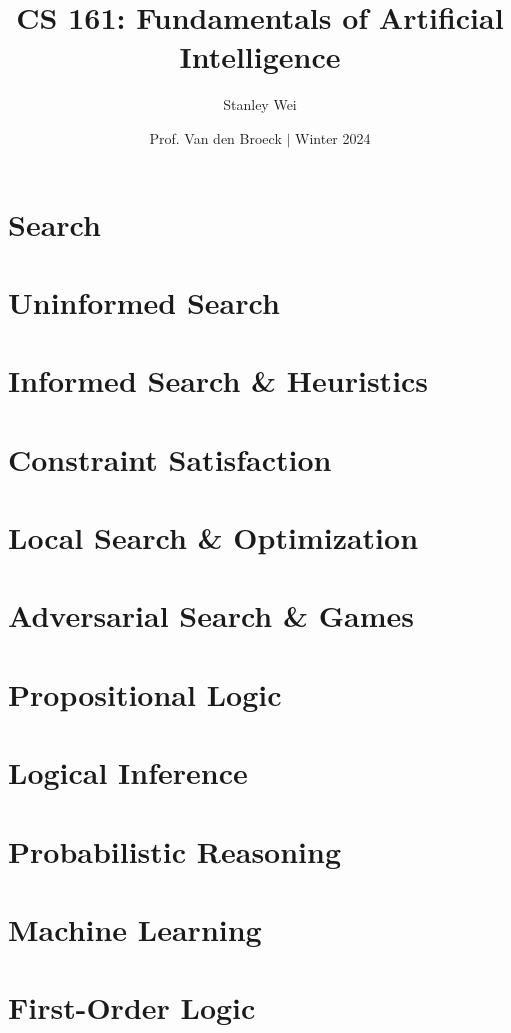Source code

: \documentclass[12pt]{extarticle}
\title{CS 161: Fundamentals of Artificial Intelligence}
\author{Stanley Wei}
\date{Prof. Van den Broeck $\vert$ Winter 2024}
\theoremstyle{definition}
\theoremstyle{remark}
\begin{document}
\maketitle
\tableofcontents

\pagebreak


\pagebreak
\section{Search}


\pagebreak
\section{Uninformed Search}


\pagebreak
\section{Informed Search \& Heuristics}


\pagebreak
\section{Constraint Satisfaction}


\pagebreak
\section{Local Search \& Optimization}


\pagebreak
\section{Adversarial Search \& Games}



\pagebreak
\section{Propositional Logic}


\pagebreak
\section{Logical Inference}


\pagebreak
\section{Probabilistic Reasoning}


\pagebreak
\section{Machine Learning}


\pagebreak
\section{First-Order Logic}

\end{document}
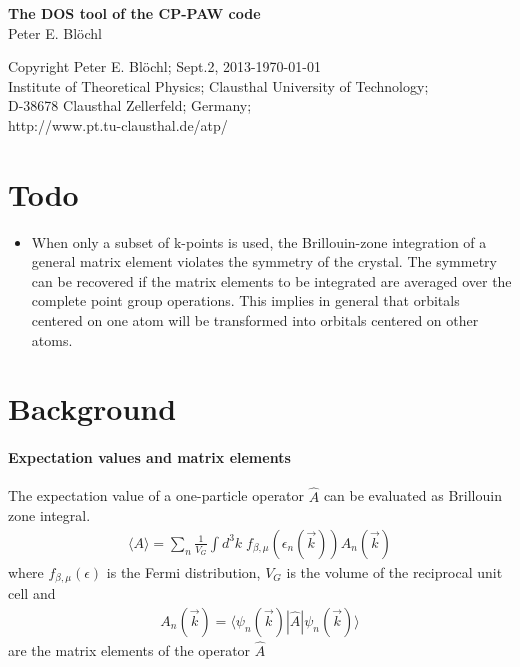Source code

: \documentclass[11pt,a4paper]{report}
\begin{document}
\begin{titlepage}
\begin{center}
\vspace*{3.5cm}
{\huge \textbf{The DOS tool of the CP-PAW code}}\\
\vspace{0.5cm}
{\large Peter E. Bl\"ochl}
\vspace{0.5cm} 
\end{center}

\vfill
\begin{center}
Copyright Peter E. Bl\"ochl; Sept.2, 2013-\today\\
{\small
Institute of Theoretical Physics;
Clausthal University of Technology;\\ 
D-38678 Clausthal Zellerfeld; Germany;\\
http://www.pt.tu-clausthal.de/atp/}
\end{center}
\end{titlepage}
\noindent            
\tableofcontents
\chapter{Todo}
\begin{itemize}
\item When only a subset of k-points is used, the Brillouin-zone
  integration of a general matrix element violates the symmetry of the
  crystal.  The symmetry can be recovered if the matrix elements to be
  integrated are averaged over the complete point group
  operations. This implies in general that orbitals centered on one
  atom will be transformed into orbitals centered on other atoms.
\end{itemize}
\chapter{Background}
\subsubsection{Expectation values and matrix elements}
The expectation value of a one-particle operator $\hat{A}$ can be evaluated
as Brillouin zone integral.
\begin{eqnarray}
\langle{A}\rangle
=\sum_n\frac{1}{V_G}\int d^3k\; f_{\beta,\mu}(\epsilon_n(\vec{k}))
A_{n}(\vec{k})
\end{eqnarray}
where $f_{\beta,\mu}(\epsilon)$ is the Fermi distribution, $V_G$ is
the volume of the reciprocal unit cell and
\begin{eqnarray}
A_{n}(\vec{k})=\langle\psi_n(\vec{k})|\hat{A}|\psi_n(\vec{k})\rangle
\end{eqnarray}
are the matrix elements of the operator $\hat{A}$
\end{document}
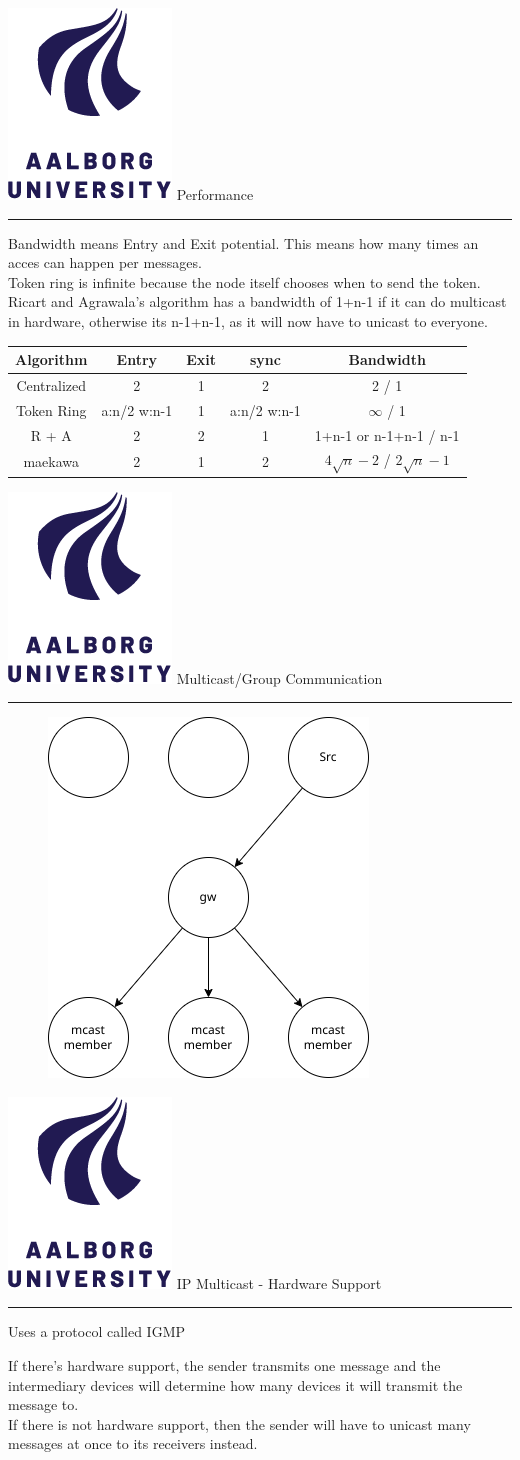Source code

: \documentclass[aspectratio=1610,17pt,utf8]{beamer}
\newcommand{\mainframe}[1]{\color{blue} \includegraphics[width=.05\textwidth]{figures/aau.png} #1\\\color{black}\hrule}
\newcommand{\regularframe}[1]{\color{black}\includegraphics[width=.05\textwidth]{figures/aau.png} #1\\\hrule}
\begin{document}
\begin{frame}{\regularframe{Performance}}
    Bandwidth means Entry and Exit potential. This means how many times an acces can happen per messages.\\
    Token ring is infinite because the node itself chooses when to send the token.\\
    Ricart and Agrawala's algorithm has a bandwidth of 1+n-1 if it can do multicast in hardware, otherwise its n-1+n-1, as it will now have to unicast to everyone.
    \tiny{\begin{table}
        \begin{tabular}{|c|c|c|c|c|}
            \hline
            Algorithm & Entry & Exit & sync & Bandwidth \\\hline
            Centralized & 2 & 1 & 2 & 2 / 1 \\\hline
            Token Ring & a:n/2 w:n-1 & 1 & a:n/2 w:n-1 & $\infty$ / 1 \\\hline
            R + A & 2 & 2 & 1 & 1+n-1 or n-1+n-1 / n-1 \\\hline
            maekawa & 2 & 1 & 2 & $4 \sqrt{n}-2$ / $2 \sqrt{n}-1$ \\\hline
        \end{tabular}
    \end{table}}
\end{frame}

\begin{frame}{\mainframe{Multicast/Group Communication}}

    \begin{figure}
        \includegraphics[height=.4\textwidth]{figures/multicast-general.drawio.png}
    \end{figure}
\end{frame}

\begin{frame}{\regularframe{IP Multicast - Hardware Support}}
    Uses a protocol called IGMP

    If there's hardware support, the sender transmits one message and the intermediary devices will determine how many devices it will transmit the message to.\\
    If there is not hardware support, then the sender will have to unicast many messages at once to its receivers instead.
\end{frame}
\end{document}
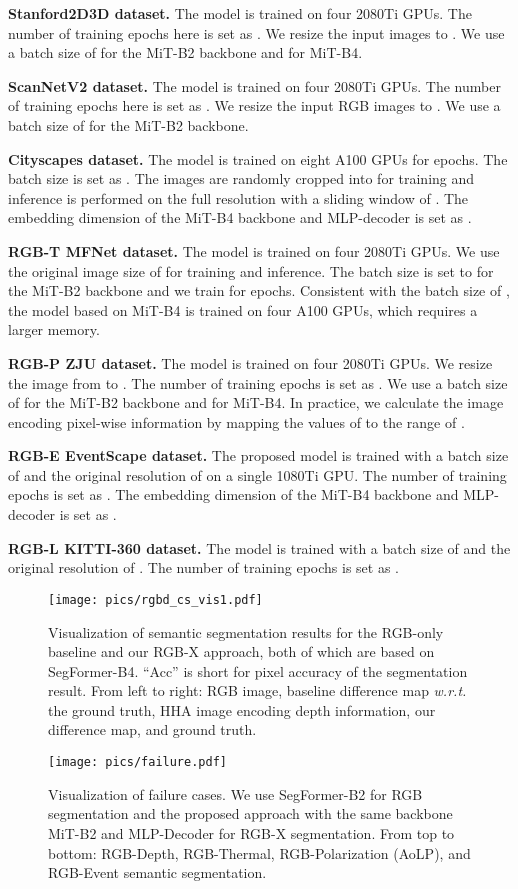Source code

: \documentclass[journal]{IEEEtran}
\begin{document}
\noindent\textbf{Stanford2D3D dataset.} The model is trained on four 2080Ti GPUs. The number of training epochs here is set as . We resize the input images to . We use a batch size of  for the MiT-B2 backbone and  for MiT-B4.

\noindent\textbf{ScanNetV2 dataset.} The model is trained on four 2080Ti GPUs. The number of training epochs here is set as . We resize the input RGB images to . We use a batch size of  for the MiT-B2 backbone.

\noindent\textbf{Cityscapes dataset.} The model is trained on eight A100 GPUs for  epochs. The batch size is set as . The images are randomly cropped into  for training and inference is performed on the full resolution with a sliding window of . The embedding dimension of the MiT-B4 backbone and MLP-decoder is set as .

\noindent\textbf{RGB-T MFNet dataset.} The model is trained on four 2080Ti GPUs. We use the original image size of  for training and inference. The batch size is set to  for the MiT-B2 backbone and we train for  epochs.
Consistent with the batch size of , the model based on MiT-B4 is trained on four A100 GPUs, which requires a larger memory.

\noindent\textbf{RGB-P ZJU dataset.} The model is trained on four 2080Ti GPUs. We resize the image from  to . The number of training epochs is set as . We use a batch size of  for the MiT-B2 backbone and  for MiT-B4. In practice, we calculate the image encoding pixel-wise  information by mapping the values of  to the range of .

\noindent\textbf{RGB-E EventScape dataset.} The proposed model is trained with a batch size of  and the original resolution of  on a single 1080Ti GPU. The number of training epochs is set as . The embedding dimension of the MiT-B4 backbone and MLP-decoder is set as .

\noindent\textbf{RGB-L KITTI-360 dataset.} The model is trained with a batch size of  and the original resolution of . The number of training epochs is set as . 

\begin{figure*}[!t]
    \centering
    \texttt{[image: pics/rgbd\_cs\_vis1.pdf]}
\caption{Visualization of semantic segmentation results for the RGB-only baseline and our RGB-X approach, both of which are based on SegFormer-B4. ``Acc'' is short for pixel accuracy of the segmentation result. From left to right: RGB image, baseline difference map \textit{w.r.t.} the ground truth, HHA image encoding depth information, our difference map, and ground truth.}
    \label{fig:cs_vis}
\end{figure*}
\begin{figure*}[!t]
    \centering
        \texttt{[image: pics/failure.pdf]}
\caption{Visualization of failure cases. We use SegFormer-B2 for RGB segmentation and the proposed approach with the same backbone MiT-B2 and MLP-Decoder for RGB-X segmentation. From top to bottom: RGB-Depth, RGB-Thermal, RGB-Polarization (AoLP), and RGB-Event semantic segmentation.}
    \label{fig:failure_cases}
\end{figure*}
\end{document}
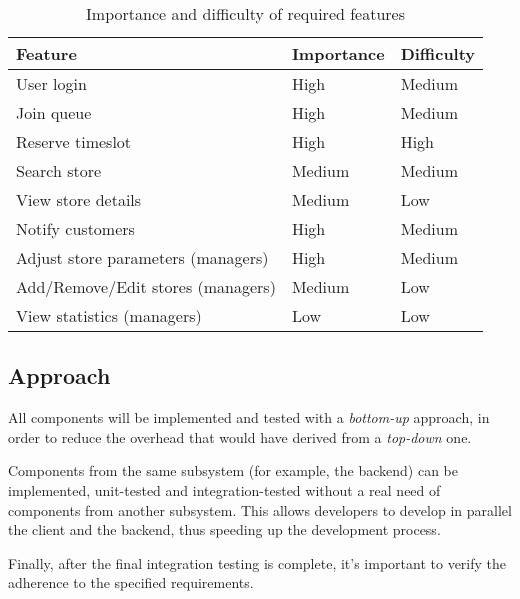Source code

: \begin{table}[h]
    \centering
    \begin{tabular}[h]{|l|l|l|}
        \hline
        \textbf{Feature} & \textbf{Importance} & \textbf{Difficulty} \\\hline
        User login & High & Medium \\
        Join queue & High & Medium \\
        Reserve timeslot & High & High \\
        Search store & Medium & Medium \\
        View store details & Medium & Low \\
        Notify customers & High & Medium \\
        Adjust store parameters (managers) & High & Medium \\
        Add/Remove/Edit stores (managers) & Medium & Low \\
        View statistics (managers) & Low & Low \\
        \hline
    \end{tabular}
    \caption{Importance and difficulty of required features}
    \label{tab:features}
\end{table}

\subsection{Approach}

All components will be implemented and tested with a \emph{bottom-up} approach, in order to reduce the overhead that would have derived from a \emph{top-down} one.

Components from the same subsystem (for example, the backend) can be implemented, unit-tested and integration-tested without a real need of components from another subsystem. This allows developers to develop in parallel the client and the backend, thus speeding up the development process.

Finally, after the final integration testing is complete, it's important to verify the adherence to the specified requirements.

● TASK PROMPT
In your answer, include only the lines above starting at the line that holds "D-38678 Clausthal Zellerfeld; Germany;\\" and ending at the line that holds "values and matrix", copied exactly.

● RESPONSE
D-38678 Clausthal Zellerfeld; Germany;\\
http://www.pt.tu-clausthal.de/atp/}
\end{center}
\end{titlepage}
\noindent            
\tableofcontents
\chapter{Todo}
\begin{itemize}
\item When only a subset of k-points is used, the Brillouin-zone
  integration of a general matrix element violates the symmetry of the
  crystal.  The symmetry can be recovered if the matrix elements to be
  integrated are averaged over the complete point group
  operations. This implies in general that orbitals centered on one
  atom will be transformed into orbitals centered on other atoms.
\end{itemize}
\chapter{Background}
\subsubsection{Expectation values and matrix elements}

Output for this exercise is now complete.